The most likely prospect of the massive petrochemical plant being saved rests with current owner Ineos reviving its controversial survival plan.
But majority shareholder Jim Ratcliffe will have to decide if he wants to sanction £300 million of investment to upgrade the plant after the events at Grangemouth in recent weeks which have escalated into one of the most bitter industrial disputes in the UK in decades. About 680 workers – almost half the workforce and most of the blue-collar technicians – rejected the cut to pay and pensions last week.
But the firm’s shock announcement to close the petrochemical plant has sharpened minds and prompted the union’s sudden capitulation and “embrace” of the deal yesterday in an effort to save the plant.
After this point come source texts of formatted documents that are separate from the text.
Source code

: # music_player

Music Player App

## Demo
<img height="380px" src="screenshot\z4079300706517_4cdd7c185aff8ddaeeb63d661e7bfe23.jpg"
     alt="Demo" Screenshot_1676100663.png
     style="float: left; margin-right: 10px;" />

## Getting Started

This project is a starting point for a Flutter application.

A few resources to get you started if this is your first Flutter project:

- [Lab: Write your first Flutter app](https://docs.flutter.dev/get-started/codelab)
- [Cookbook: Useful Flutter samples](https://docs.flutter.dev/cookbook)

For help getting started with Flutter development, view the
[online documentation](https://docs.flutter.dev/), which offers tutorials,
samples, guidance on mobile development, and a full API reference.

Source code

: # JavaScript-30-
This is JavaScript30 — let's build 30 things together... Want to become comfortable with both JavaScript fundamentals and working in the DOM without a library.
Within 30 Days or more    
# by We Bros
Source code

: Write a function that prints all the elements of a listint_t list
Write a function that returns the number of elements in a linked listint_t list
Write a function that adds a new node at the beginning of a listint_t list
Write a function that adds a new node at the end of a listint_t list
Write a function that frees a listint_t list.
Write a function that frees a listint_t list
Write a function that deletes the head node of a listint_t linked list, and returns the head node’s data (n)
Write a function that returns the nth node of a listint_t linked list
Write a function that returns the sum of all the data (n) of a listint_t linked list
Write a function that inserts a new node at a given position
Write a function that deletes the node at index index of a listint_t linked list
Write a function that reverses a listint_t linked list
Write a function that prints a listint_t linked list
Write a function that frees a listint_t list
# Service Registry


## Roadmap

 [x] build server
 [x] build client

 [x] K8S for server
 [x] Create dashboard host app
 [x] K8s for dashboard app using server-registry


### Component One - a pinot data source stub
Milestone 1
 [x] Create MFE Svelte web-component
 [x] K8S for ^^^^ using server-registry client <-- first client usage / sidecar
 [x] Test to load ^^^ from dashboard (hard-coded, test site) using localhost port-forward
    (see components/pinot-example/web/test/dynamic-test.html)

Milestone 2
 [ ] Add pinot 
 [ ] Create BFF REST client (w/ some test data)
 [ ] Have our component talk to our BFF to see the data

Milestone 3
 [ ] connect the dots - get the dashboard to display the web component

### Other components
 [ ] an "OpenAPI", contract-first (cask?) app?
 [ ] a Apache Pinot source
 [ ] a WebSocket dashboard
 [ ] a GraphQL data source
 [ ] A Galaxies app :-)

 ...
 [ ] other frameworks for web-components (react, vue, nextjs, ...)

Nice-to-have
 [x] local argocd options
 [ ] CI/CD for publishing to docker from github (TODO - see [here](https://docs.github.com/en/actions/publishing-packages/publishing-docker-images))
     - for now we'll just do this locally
Political and public pressure is also now building on the firm to perform a similar U-turn and bring its survival plan back to the table.
Alex Salmond has said the plant cannot be allowed to fail, while Prime Minister David Cameron said yesterday that he was “hopeful that a deal can be done”.
The deal would see staff accept cuts to pay and pensions, with the firm then investing £300 million to modernise the plant and allow it capitalise on the shale gas boom in the US, as North Sea gas supplies dwindle.
Mr Ratcliffe, the 61-year-old chemical engineer turned industrialist, will be mulling over the deal overnight with a decision expected later today.
But his hardline approach so far indicates that a deal to save the plant is far from certain. Suspicions are widespread that the billionaire wanted to close the petrochemical plant – which the firm claims loses millions of pounds annually – from the start.
The firm’s un-compromising stance has provoked a confrontation with the unions. Mr Ratcliffe has talked previously about the drawback of his international firm doing business in the UK, including the overheads and difficult union relations.
So as well as the agreement to the company’s new terms, Ineos is also likely to be looking for a shift in tone from the unions after Mr Ratcliffe was branded a “tyrant” earlier in the week.
The intervention of Unite general secretary Len McCluskey yesterday appeared to signal a more conciliatory position from the union as he talked about his “optimism” for the future of the plant. And having secured the union’s total capitulation in the dispute, the hope for staff must be that the firm will now revive its rescue package.
Failure to do would surely risk a unsavoury reputation as a company exhibiting the worst excesses of corporate vandalism.